Les Ebdon has enjoyed a distinguished career as an internationally acclaimed research chemist. Over the past 30 years, the Plymouth University deputy vice-chancellor has brought in more than £2.6 million in research funding - £1.4 million of it since 1996. He is now working for the Department for Environment, Food and Rural Affairs looking for soil sensors for nitrogen availability.
But Professor Ebdon's greatest challenge may be yet to come.
This week, Luton University announced that he would take over from Dai John as its vice-chancellor. Dr John will retire this autumn on his 60th birthday, a few months before the end of his five-year contract.
Dr John presided over a period of radical and often controversial change at Luton. The university suffered student recruitment problems - it fell 10 per cent short of its target for 2001 - and faced cuts to its funding council budget as a result.
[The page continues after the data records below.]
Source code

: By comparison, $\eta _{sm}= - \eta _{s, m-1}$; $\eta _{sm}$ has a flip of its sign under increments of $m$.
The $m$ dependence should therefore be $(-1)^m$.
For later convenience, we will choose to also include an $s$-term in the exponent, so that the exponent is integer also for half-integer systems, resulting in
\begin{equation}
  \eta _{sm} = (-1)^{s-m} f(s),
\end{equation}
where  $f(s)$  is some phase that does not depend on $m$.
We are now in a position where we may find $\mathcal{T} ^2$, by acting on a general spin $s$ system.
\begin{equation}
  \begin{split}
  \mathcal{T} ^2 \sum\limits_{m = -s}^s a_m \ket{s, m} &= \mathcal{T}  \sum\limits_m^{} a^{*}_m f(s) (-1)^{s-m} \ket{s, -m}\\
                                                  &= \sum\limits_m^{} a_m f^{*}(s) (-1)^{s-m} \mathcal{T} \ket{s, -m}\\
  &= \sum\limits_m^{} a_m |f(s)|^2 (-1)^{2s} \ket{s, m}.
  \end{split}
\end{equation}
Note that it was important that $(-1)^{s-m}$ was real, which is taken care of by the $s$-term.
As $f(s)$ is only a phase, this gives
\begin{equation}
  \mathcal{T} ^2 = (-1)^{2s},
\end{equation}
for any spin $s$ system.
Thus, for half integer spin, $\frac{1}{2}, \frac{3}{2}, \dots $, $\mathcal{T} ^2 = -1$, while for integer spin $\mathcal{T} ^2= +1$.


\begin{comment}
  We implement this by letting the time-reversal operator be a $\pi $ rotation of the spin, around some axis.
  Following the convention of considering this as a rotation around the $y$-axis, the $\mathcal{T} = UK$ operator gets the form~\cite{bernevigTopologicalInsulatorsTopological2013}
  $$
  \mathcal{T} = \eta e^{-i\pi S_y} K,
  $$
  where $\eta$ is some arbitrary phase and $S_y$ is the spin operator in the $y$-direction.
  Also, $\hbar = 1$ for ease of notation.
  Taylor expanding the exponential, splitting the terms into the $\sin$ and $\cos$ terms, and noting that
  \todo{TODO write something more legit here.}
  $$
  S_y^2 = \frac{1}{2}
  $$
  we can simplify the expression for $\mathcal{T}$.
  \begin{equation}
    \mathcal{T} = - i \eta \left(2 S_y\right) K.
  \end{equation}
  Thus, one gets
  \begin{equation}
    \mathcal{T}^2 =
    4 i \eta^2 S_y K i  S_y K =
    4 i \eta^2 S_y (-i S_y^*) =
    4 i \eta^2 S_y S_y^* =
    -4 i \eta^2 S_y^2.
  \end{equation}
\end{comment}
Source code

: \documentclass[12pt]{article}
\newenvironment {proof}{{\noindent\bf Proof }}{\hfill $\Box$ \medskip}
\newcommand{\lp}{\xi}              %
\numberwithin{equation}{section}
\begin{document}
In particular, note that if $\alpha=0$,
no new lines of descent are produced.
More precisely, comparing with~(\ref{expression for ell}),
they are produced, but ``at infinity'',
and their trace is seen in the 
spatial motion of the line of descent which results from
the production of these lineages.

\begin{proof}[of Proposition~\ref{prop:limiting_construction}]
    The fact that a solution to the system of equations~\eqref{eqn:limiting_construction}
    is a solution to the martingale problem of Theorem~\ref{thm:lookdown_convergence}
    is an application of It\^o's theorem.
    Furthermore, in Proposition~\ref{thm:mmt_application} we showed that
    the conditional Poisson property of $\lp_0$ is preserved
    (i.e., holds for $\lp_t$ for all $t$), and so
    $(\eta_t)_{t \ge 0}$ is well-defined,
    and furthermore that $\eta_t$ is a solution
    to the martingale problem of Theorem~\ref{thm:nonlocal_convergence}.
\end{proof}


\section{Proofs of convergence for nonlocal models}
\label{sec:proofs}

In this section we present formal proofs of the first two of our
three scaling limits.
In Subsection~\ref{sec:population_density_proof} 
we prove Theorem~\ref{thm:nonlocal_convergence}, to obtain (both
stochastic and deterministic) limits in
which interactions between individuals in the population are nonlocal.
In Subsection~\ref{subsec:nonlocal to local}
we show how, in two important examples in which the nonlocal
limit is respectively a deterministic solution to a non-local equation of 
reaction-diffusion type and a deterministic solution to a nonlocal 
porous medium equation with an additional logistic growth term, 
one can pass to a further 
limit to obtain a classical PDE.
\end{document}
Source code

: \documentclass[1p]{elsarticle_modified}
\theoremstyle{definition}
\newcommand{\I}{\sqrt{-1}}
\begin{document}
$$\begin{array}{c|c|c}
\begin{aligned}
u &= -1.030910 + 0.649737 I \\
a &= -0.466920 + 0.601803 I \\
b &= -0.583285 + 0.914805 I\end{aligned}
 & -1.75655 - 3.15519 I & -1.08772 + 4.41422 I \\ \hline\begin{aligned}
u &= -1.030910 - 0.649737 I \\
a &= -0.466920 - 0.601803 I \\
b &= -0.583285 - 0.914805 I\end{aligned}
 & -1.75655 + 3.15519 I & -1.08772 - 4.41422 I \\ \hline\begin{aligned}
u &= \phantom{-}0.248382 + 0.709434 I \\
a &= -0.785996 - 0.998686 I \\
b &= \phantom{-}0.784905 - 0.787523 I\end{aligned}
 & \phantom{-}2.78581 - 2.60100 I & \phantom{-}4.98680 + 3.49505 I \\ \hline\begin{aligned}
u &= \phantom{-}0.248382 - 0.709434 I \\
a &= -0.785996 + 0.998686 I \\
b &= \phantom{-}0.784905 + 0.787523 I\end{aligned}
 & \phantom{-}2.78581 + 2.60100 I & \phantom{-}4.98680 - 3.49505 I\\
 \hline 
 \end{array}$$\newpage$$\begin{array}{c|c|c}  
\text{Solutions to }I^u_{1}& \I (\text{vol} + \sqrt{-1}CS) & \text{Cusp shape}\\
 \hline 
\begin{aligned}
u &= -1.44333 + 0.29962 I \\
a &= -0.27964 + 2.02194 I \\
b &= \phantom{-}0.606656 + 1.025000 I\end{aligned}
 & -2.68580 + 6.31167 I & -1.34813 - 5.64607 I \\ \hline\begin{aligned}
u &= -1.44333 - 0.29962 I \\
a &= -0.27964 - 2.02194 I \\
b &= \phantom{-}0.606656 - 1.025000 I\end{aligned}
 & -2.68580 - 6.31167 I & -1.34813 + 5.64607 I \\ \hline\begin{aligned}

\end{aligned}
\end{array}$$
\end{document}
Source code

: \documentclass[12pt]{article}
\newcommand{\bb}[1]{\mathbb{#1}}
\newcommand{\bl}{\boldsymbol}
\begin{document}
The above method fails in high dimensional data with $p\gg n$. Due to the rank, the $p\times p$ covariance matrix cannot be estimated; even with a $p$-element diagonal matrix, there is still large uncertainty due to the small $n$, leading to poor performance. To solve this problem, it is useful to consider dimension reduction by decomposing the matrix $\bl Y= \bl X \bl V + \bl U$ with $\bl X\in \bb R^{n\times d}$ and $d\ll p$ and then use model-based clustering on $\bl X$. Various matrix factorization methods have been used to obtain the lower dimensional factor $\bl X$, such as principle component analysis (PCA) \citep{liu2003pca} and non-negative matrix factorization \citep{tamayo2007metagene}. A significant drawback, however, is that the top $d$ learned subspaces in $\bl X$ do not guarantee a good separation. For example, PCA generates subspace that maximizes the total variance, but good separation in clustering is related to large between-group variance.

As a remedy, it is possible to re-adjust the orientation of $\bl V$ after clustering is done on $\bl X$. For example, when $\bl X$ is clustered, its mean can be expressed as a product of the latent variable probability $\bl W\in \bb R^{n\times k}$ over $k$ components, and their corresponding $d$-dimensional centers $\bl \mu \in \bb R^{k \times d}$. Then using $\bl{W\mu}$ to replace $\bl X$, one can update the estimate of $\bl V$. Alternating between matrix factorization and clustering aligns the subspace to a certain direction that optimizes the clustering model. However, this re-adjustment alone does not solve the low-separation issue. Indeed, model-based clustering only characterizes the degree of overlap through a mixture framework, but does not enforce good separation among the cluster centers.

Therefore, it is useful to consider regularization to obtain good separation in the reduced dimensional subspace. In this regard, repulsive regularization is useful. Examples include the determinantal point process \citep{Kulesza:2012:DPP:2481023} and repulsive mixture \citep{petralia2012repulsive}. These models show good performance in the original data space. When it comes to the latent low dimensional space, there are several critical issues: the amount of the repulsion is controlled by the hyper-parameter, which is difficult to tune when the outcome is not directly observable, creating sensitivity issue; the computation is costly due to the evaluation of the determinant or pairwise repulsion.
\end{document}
The university's strategy for recovery involved sweeping cuts to the teaching of traditional academic disciplines such as English, history and politics, replacing them with a suite of vocational courses to attract students.
Luton's focus on teaching will be in stark contrast to Professor Ebdon's present university environment. Plymouth is ranked the third highest post-1992 university in The THES research assessment exercise table. And its vice-chancellor, Roland Levinsky, previously head of the 5* Institute of Child Health in London has ambitious plans to shift the university into the top quarter of research universities. Luton focuses on teaching, receiving one of the lowest funding council research allocations.
Professor Ebdon joined Plymouth in 1981, when it was a polytechnic and he was a reader in analytical chemistry. He was instrumental in helping the institution evolve into a university.